Dinky is a web-based IDE and operations platform for Apache Flink, sitting on top of Flink rather than replacing it. It gives data engineers a SQL editor with autocomplete, lineage visualization, and job monitoring without dropping to the CLI. The target user is a team running Flink at scale who wants a shared UI for development, deployment, and alerting.
The SQL editor feature set is genuinely deep — autocomplete, syntax validation, execution plan visualization, and live ChangeLog preview all in one place, which is something Flink's own web UI completely lacks. FlinkCDC whole-database sync support (including Paimon pipeline tasks) is a real time-saver for CDC-heavy pipelines where you'd otherwise wire connectors by hand. The multi-tenant RBAC model with row-level permissions is unusual for an open-source project in this space and actually useful in enterprise settings. SavePoint and CheckPoint management with automatic recovery configuration is built in, covering one of the most operationally painful parts of running Flink jobs.
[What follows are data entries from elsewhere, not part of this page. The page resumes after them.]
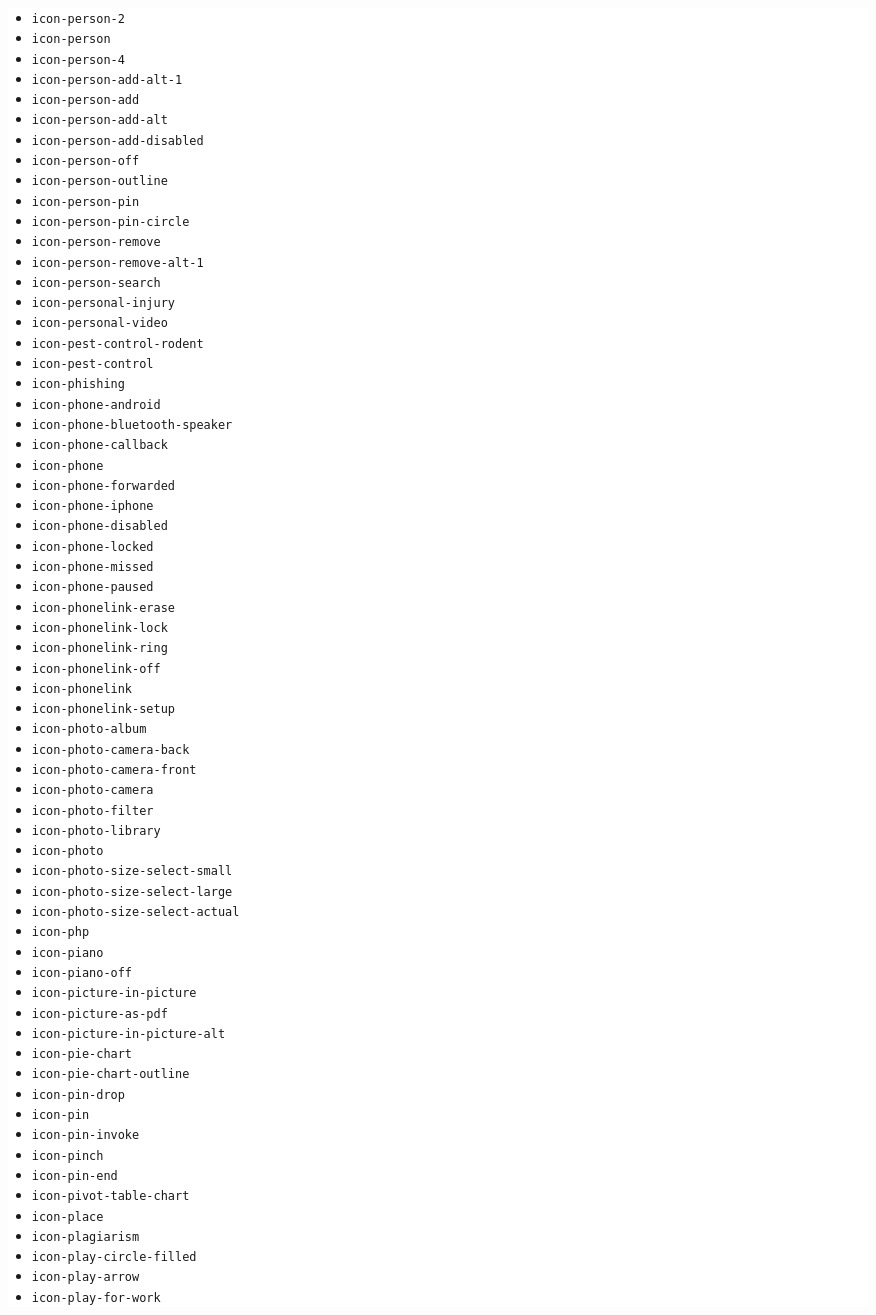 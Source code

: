 - `icon-person-2`
- `icon-person`
- `icon-person-4`
- `icon-person-add-alt-1`
- `icon-person-add`
- `icon-person-add-alt`
- `icon-person-add-disabled`
- `icon-person-off`
- `icon-person-outline`
- `icon-person-pin`
- `icon-person-pin-circle`
- `icon-person-remove`
- `icon-person-remove-alt-1`
- `icon-person-search`
- `icon-personal-injury`
- `icon-personal-video`
- `icon-pest-control-rodent`
- `icon-pest-control`
- `icon-phishing`
- `icon-phone-android`
- `icon-phone-bluetooth-speaker`
- `icon-phone-callback`
- `icon-phone`
- `icon-phone-forwarded`
- `icon-phone-iphone`
- `icon-phone-disabled`
- `icon-phone-locked`
- `icon-phone-missed`
- `icon-phone-paused`
- `icon-phonelink-erase`
- `icon-phonelink-lock`
- `icon-phonelink-ring`
- `icon-phonelink-off`
- `icon-phonelink`
- `icon-phonelink-setup`
- `icon-photo-album`
- `icon-photo-camera-back`
- `icon-photo-camera-front`
- `icon-photo-camera`
- `icon-photo-filter`
- `icon-photo-library`
- `icon-photo`
- `icon-photo-size-select-small`
- `icon-photo-size-select-large`
- `icon-photo-size-select-actual`
- `icon-php`
- `icon-piano`
- `icon-piano-off`
- `icon-picture-in-picture`
- `icon-picture-as-pdf`
- `icon-picture-in-picture-alt`
- `icon-pie-chart`
- `icon-pie-chart-outline`
- `icon-pin-drop`
- `icon-pin`
- `icon-pin-invoke`
- `icon-pinch`
- `icon-pin-end`
- `icon-pivot-table-chart`
- `icon-place`
- `icon-plagiarism`
- `icon-play-circle-filled`
- `icon-play-arrow`
- `icon-play-for-work`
The project is heavily China-oriented — community support is WeChat groups, docs default to Chinese, and the English documentation lags noticeably behind. If you hit a non-obvious bug, you're largely on your own in English. The deployment story is more complex than it looks: Dinky is itself a Spring Boot app that needs its own database (MySQL or PostgreSQL), and it then needs to reach your Flink cluster, so you're running two infrastructure layers before you write a single SQL line. The codebase has 40+ controller classes and a deep DTO/BO/VO layering that makes it hard to trace what actually happens when you submit a job — debugging unexpected behavior requires significant archaeology. There's no clear separation of concerns between Dinky's own job catalog and Flink's native catalog, which can create confusion about where the source of truth lives when things get out of sync.